- Exercise requirements -
Leaving every image behind, reproduce the records word for word.

BEGIN Information

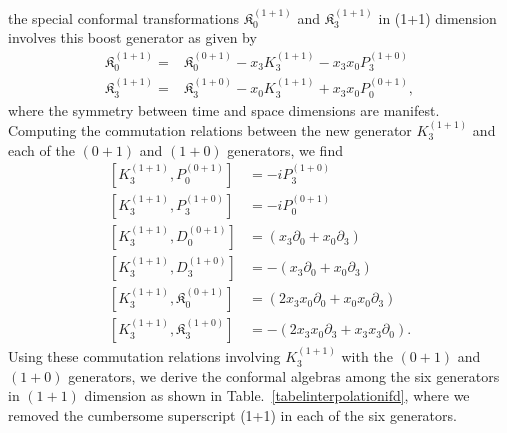 \documentclass[%
 reprint,
superscriptaddress,
 amsmath,amssymb,
 aps,
]{revtex4-2}
\begin{document}
the special conformal transformations $\mathfrak{K}^{(1+1)}_{{0}}$
and $\mathfrak{K}^{(1+1)}_{{3}}$ in (1+1) dimension involves this boost generator as given by
\begin{align}
\mathfrak{K}^{(1+1)}_{{0}}=&\mathfrak{K}^{(0+1)}_{{0}}-x_{3}K_{3}^{(1+1)}-x_{3}x_{0}P^{(1+0)}_{3}\\
\mathfrak{K}^{(1+1)}_{{3}}=&\mathfrak{K}^{(1+0)}_{{3}}-x_{0}K_{3}^{(1+1)}+x_{3}x_{0}P^{(0+1)}_{0},
\end{align}
where the symmetry between time and space 
dimensions are manifest.
Computing the commutation relations between the new generator $K_{3}^{(1+1)}$ and each of the $(0+1)$ and $(1+0)$ generators, we find
\begin{align}
    \left[K_{3}^{(1+1)}, P^{(0+1)}_{0}\right] &= -iP^{(1+0)}_{3}\\
    \left[K_{3}^{(1+1)}, P^{(1+0)}_{3}\right] &= -iP^{(0+1)}_{0}\\
    \left[K_{3}^{(1+1)}, D^{(0+1)}_{0}\right] &=(x_{3}\partial_{0}+x_{0}\partial_{3})\\
    \left[K_{3}^{(1+1)}, D^{(1+0)}_{3}\right] &=-(x_{3}\partial_{0}+x_{0}\partial_{3})\\
    \left[K_{3}^{(1+1)}, \mathfrak{K}^{(0+1)}_{0}\right] &=(2x_{3}x_{0}\partial_{0}+x_{0}x_{0}\partial_{3})\\
    \left[K_{3}^{(1+1)}, \mathfrak{K}^{(1+0)}_{3}\right] &=-(2x_{3}x_{0}\partial_{3}+x_{3}x_{3}\partial_{0}).
\end{align}
Using these commutation relations involving $K_{3}^{(1+1)}$ with the $(0+1)$ and $(1+0)$ generators, we derive the conformal algebras among the six generators in $(1+1)$ dimension as shown in Table.~\ref{tabelinterpolationifd}, where we removed the cumbersome superscript (1+1) in each of the six generators. 
\end{document}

END Information

- Solution -
 \documentclass[%
 reprint,
superscriptaddress,
 amsmath,amssymb,
 aps,
]{revtex4-2}
\begin{document}
the special conformal transformations $\mathfrak{K}^{(1+1)}_{{0}}$
and $\mathfrak{K}^{(1+1)}_{{3}}$ in (1+1) dimension involves this boost generator as given by
\begin{align}
\mathfrak{K}^{(1+1)}_{{0}}=&\mathfrak{K}^{(0+1)}_{{0}}-x_{3}K_{3}^{(1+1)}-x_{3}x_{0}P^{(1+0)}_{3}\\
\mathfrak{K}^{(1+1)}_{{3}}=&\mathfrak{K}^{(1+0)}_{{3}}-x_{0}K_{3}^{(1+1)}+x_{3}x_{0}P^{(0+1)}_{0},
\end{align}
where the symmetry between time and space 
dimensions are manifest.
Computing the commutation relations between the new generator $K_{3}^{(1+1)}$ and each of the $(0+1)$ and $(1+0)$ generators, we find
\begin{align}
    \left[K_{3}^{(1+1)}, P^{(0+1)}_{0}\right] &= -iP^{(1+0)}_{3}\\
    \left[K_{3}^{(1+1)}, P^{(1+0)}_{3}\right] &= -iP^{(0+1)}_{0}\\
    \left[K_{3}^{(1+1)}, D^{(0+1)}_{0}\right] &=(x_{3}\partial_{0}+x_{0}\partial_{3})\\
    \left[K_{3}^{(1+1)}, D^{(1+0)}_{3}\right] &=-(x_{3}\partial_{0}+x_{0}\partial_{3})\\
    \left[K_{3}^{(1+1)}, \mathfrak{K}^{(0+1)}_{0}\right] &=(2x_{3}x_{0}\partial_{0}+x_{0}x_{0}\partial_{3})\\
    \left[K_{3}^{(1+1)}, \mathfrak{K}^{(1+0)}_{3}\right] &=-(2x_{3}x_{0}\partial_{3}+x_{3}x_{3}\partial_{0}).
\end{align}
Using these commutation relations involving $K_{3}^{(1+1)}$ with the $(0+1)$ and $(1+0)$ generators, we derive the conformal algebras among the six generators in $(1+1)$ dimension as shown in Table.~\ref{tabelinterpolationifd}, where we removed the cumbersome superscript (1+1) in each of the six generators. 
\end{document}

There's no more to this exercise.